Prices being equal which In Office Edger would you choose:

Refurbished Santinelli LEX100 w/Drill attachment & digital blocker 6 month warranty from reputable out of state service company

Brand new Coburn HPE410 w/ digital blocker 5 year warranty in state service

Note youtube video is not the seller but similar model for comparison purposes of this post

----------


## rbaker

Everyone on OptiBoard has an opinion. I personally like the AO Tri-Matic. 

However, this is a query best made to the optician/technician who is going to be working with your choice every day. Unless you have a Mr. Big Shot business you might consider a good used machine from a reputable reseller. I'm sure that there must be someone out there that willing to drop-off a machine for you to try out.

----------


## lensmanmd

> Prices being equal which In Office Edger would you choose:
> 
> Refurbished Santinelli LEX100 w/Drill attachment & digital blocker 6 month warranty from reputable out of state service company
> 
> Brand new Coburn HPE410 w/ digital blocker 5 year warranty in state service
> 
> Note youtube video is not the seller but similar model for comparison purposes of this post


There are a multitude of opinions here on Optiboard.  The only thing that matters most is the cost to benefit ratio, based on what you finish in house.  If most of what you do is bread and butter, go without the bells and whistles.  If you do custom bevels, eg step, wrap, frame form, Chemistie, etc, then you may want to consider a higher level edger.  But you will need to take a look at your base needs before you jump on the bells and whistles edger.  Along with the niceties, comes hefty consumables costs, no to mention additional calibration headaches.  

Another item to consider is used/refurbished equipment.  They may not have the extended warranties available on new edgers, but the cost ratio is pretty compelling.

----------


## David_Garza

> Another item to consider is used/refurbished equipment.  They may not have the extended warranties available on new edgers, but the cost ratio is pretty compelling.


So that's where I am at, do I want a Refurbed model with additional bells and whistle from a reputable company or a brand new 'basic' in house edger that I am less familiar with.

----------


## lensmanmd

How often are you going to drill?  Will you process wraps?  Do you need custom beveling functions?  What is your current in-house work vs what you outsource due to limitations?  You may only need a refurb base edger based on your mix.

----------


## optical24/7

Hi Dr.
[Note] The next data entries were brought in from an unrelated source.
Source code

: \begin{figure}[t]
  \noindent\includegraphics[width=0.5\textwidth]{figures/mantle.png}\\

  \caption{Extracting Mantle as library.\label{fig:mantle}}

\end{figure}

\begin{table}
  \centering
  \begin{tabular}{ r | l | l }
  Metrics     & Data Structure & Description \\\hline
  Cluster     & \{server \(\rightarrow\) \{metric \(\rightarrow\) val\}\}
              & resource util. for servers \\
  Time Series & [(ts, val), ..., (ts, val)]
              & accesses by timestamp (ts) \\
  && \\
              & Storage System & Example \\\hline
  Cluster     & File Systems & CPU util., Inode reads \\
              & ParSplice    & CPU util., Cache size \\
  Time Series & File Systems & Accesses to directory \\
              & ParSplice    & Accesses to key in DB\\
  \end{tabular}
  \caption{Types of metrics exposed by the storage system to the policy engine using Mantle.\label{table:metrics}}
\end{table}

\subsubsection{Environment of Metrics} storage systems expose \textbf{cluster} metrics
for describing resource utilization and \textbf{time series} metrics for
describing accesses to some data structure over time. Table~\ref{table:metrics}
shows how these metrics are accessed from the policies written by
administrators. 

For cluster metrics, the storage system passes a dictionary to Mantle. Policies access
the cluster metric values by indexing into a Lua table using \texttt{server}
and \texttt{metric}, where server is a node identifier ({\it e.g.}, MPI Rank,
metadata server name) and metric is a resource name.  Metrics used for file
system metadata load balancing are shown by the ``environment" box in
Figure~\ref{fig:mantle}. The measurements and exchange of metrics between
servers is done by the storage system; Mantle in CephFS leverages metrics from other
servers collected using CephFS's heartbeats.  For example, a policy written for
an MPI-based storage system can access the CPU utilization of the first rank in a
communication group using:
David;

 Man, tough choice! I’m strictly Santinelli guy. Tried/had a lot of different edgers. In today’s market, the best. What makes the S deal is the Ice1000 blocker/tracer. Best blocker ever made for in office finishing..Bar none! (IMHO). A 10 year old could crank out lenses with 10 minutes training...Seriously...(my grandson will attest.)

 It traces, has an auto lensometer, aligns block to axis and OC placement, +/- toggle button, shows cutout. With a memory card you can store 1,000’s of frame patterns/individuals POF’s... (it does more..) 

I have a Lex1000 at one of my offices, accurate, a workhorse. Did have to replace the driveshaft after 8 years...That’s the thing with Santinelli’s, VERY expensive to repair. They have such a good product. But their downside is the relatively short warranty out the box new...

Right out the box 5 year warranty is something that could tip the scale though. You want a 5 year plan on a new Santi? ....

It costs about the price of an Elvis style Hawaiian vacation for 2 with the helicopter ride and luau with a whole roasted pig and 12 dancing hula girls and 5 fire twirlers on a private beach with your own private bungalow stocked with Don Perion with a hammock stretched between two fruiting coconut trees where you gaze at the natives roasting the huge Swordfish you caught off the coast of Maui earlier that day when you went deep sea fishing with Kate Upton your captain......




.....Within a hundred bucks or so............

----------